What you are asked to do: Please write out each entry that follows, keeping it exactly the same.

===

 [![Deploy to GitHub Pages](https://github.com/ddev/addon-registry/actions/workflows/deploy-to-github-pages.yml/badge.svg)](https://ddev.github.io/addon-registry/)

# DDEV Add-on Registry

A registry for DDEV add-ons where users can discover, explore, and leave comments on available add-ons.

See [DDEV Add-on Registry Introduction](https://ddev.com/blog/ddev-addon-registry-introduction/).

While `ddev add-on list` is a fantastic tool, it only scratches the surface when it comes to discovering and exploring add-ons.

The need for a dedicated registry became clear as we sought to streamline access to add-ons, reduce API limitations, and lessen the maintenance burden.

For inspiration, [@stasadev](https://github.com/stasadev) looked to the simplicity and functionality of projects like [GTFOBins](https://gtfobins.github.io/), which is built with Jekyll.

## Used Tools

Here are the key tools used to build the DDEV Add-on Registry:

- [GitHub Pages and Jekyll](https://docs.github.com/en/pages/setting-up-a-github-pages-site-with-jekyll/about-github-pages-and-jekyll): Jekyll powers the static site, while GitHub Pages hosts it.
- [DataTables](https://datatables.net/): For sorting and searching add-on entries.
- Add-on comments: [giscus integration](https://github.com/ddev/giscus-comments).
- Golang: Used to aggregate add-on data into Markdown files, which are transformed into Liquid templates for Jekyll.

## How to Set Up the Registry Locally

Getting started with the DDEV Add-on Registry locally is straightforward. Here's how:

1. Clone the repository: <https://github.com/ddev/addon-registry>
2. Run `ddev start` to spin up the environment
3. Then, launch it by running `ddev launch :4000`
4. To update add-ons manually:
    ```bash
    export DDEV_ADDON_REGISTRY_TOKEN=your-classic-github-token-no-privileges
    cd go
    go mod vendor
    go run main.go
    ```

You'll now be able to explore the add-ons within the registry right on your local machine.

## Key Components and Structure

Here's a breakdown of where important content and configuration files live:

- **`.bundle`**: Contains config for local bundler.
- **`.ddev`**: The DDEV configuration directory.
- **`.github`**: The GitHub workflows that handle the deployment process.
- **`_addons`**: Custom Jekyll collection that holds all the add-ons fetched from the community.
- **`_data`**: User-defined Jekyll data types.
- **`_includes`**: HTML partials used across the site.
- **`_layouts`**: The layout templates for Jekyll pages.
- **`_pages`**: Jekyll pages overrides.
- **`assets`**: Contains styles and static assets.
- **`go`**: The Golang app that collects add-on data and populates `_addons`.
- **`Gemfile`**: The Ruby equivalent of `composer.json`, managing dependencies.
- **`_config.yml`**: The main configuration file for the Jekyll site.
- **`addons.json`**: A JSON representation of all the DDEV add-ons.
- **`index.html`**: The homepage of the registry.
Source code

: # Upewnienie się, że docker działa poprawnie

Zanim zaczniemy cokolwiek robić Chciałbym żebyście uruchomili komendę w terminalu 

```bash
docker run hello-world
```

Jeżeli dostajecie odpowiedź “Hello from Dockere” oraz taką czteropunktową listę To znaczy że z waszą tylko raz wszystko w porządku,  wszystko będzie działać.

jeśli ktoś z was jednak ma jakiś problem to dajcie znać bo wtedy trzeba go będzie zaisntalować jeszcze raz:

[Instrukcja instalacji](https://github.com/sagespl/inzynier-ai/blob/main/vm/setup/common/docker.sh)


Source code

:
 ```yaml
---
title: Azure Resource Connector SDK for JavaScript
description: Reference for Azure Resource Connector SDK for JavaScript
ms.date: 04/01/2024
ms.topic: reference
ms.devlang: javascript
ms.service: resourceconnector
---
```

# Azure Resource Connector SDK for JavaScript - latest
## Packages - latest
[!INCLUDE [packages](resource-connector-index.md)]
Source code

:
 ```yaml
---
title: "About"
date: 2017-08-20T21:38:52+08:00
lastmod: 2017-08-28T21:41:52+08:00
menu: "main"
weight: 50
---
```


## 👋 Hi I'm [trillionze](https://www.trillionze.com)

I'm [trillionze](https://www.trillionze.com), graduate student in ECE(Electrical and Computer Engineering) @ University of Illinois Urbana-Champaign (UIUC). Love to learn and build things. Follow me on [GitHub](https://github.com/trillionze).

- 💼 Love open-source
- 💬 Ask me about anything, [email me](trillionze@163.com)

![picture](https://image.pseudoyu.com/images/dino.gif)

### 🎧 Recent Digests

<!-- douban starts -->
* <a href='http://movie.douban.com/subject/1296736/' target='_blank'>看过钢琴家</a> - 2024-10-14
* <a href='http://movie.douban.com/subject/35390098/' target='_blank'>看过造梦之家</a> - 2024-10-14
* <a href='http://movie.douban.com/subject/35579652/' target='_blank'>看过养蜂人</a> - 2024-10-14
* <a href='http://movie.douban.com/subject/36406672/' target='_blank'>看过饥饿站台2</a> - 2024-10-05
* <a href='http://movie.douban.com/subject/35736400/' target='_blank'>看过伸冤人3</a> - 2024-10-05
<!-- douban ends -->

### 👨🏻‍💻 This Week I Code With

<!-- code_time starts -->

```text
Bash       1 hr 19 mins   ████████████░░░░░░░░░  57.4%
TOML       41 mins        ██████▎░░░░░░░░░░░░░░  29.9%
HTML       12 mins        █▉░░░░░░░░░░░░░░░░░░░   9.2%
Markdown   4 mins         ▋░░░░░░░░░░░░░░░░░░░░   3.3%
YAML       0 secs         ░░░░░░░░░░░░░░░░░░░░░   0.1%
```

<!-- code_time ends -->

===

Solved problem:
 [![Deploy to GitHub Pages](https://github.com/ddev/addon-registry/actions/workflows/deploy-to-github-pages.yml/badge.svg)](https://ddev.github.io/addon-registry/)

# DDEV Add-on Registry

A registry for DDEV add-ons where users can discover, explore, and leave comments on available add-ons.

See [DDEV Add-on Registry Introduction](https://ddev.com/blog/ddev-addon-registry-introduction/).

While `ddev add-on list` is a fantastic tool, it only scratches the surface when it comes to discovering and exploring add-ons.

The need for a dedicated registry became clear as we sought to streamline access to add-ons, reduce API limitations, and lessen the maintenance burden.

For inspiration, [@stasadev](https://github.com/stasadev) looked to the simplicity and functionality of projects like [GTFOBins](https://gtfobins.github.io/), which is built with Jekyll.

## Used Tools

Here are the key tools used to build the DDEV Add-on Registry:

- [GitHub Pages and Jekyll](https://docs.github.com/en/pages/setting-up-a-github-pages-site-with-jekyll/about-github-pages-and-jekyll): Jekyll powers the static site, while GitHub Pages hosts it.
- [DataTables](https://datatables.net/): For sorting and searching add-on entries.
- Add-on comments: [giscus integration](https://github.com/ddev/giscus-comments).
- Golang: Used to aggregate add-on data into Markdown files, which are transformed into Liquid templates for Jekyll.

## How to Set Up the Registry Locally

Getting started with the DDEV Add-on Registry locally is straightforward. Here's how:

1. Clone the repository: <https://github.com/ddev/addon-registry>
2. Run `ddev start` to spin up the environment
3. Then, launch it by running `ddev launch :4000`
4. To update add-ons manually:
    ```bash
    export DDEV_ADDON_REGISTRY_TOKEN=your-classic-github-token-no-privileges
    cd go
    go mod vendor
    go run main.go
    ```

You'll now be able to explore the add-ons within the registry right on your local machine.

## Key Components and Structure

Here's a breakdown of where important content and configuration files live:

- **`.bundle`**: Contains config for local bundler.
- **`.ddev`**: The DDEV configuration directory.
- **`.github`**: The GitHub workflows that handle the deployment process.
- **`_addons`**: Custom Jekyll collection that holds all the add-ons fetched from the community.
- **`_data`**: User-defined Jekyll data types.
- **`_includes`**: HTML partials used across the site.
- **`_layouts`**: The layout templates for Jekyll pages.
- **`_pages`**: Jekyll pages overrides.
- **`assets`**: Contains styles and static assets.
- **`go`**: The Golang app that collects add-on data and populates `_addons`.
- **`Gemfile`**: The Ruby equivalent of `composer.json`, managing dependencies.
- **`_config.yml`**: The main configuration file for the Jekyll site.
- **`addons.json`**: A JSON representation of all the DDEV add-ons.
- **`index.html`**: The homepage of the registry.
Source code

: # Upewnienie się, że docker działa poprawnie

Zanim zaczniemy cokolwiek robić Chciałbym żebyście uruchomili komendę w terminalu 

```bash
docker run hello-world
```

Jeżeli dostajecie odpowiedź “Hello from Dockere” oraz taką czteropunktową listę To znaczy że z waszą tylko raz wszystko w porządku,  wszystko będzie działać.

jeśli ktoś z was jednak ma jakiś problem to dajcie znać bo wtedy trzeba go będzie zaisntalować jeszcze raz:

[Instrukcja instalacji](https://github.com/sagespl/inzynier-ai/blob/main/vm/setup/common/docker.sh)


Source code

:
 ```yaml
---
title: Azure Resource Connector SDK for JavaScript
description: Reference for Azure Resource Connector SDK for JavaScript
ms.date: 04/01/2024
ms.topic: reference
ms.devlang: javascript
ms.service: resourceconnector
---
```

# Azure Resource Connector SDK for JavaScript - latest
## Packages - latest
[!INCLUDE [packages](resource-connector-index.md)]
Source code

:
 ```yaml
---
title: "About"
date: 2017-08-20T21:38:52+08:00
lastmod: 2017-08-28T21:41:52+08:00
menu: "main"
weight: 50
---
```


## 👋 Hi I'm [trillionze](https://www.trillionze.com)

I'm [trillionze](https://www.trillionze.com), graduate student in ECE(Electrical and Computer Engineering) @ University of Illinois Urbana-Champaign (UIUC). Love to learn and build things. Follow me on [GitHub](https://github.com/trillionze).

- 💼 Love open-source
- 💬 Ask me about anything, [email me](trillionze@163.com)

![picture](https://image.pseudoyu.com/images/dino.gif)

### 🎧 Recent Digests

<!-- douban starts -->
* <a href='http://movie.douban.com/subject/1296736/' target='_blank'>看过钢琴家</a> - 2024-10-14
* <a href='http://movie.douban.com/subject/35390098/' target='_blank'>看过造梦之家</a> - 2024-10-14
* <a href='http://movie.douban.com/subject/35579652/' target='_blank'>看过养蜂人</a> - 2024-10-14
* <a href='http://movie.douban.com/subject/36406672/' target='_blank'>看过饥饿站台2</a> - 2024-10-05
* <a href='http://movie.douban.com/subject/35736400/' target='_blank'>看过伸冤人3</a> - 2024-10-05
<!-- douban ends -->

### 👨🏻‍💻 This Week I Code With

<!-- code_time starts -->

```text
Bash       1 hr 19 mins   ████████████░░░░░░░░░  57.4%
TOML       41 mins        ██████▎░░░░░░░░░░░░░░  29.9%
HTML       12 mins        █▉░░░░░░░░░░░░░░░░░░░   9.2%
Markdown   4 mins         ▋░░░░░░░░░░░░░░░░░░░░   3.3%
YAML       0 secs         ░░░░░░░░░░░░░░░░░░░░░   0.1%
```

<!-- code_time ends -->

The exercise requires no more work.